Wednesday, October 8, 2008

Banana Nut Bread

I have updated my "older" banana bread recipe to make it a little healthier for breakfast or snacking. Try it and see what you think!
Blessings...

Recipe:

2-1/4 cups all-purpose flour
1/4 cup wheat bran
1/2 cup sugar
1/2 cup brown sugar (not packed)
3-1/2 teaspoons baking powder
1 teaspoon salt
1/2 teaspoon ground cinnamon
1/2 teaspoon ground allspice
1-1/4 cups mashed ripe bananas
1/4 cup 1% milk
3 tablespoons canola oil
1 egg
1 teaspoon lemon zest
1 tablespoon lemon juice
1 cup ground pecans, optional

1. Preheat oven to 350 degrees.
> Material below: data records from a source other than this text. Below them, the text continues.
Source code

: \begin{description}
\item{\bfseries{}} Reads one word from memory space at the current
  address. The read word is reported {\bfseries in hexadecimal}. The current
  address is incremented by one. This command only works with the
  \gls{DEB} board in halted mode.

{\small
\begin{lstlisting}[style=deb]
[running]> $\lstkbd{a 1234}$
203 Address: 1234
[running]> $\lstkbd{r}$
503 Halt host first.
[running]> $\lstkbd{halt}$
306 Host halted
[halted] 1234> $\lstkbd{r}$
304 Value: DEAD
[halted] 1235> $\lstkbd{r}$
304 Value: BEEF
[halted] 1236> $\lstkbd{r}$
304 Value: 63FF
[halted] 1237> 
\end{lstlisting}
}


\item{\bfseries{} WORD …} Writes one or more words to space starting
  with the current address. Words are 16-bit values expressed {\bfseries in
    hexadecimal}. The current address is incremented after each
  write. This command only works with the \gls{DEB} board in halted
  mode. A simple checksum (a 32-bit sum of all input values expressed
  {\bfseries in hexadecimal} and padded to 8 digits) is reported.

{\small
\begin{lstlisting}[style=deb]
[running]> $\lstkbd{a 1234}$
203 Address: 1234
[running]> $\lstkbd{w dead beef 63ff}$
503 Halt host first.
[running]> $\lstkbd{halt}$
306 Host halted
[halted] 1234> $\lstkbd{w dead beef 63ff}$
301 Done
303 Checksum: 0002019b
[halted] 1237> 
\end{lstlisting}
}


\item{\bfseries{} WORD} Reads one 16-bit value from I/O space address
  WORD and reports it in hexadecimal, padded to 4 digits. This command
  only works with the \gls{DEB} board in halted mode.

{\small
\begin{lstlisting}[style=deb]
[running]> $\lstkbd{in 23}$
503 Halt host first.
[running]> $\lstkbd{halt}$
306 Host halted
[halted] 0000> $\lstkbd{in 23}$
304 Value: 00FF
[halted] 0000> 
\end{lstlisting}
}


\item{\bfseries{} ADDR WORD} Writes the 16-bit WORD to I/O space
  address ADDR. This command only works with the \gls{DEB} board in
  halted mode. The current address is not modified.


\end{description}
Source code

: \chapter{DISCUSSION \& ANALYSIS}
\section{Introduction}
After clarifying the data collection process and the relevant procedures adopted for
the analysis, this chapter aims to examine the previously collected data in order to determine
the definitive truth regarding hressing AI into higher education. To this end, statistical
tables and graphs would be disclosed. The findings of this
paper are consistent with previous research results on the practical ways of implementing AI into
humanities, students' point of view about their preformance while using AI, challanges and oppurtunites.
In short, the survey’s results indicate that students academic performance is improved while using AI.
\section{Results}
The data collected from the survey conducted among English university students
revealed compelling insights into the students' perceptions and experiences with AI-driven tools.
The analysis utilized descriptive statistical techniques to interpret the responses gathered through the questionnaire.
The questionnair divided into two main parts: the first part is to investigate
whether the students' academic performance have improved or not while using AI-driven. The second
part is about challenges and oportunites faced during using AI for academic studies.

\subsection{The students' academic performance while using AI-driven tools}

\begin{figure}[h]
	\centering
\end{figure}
Grease bottom only of loaf pan, 9 x 5 x 3 inches, or 2 loaf pans, 8-1/2 x 4-1/2 x 2-1/2 inches.
2. Mix all ingredients in a large mixing bowl; beat 15 seconds, scrape sides of bowl down with a spatula and beat another 15 seconds until mixed thoroughly. Do not over mix.
3. Pour into pan. Bake until wooden toothpick inserted in center comes out clean, 9-inch loaf 60 - 70 minutes, 8-inch loaves 50 - 60 minutes.
4. Cool in pans on wire rack for 10 minutes; remove from pan and cool completely before slicing.
5. Store tightly covered at room temperature for 3 - 4 days, or freeze for longer period of time.

Yield: 14 slices per 9" loaf
165 calories per slice without nuts, 222 calories per slice with nuts.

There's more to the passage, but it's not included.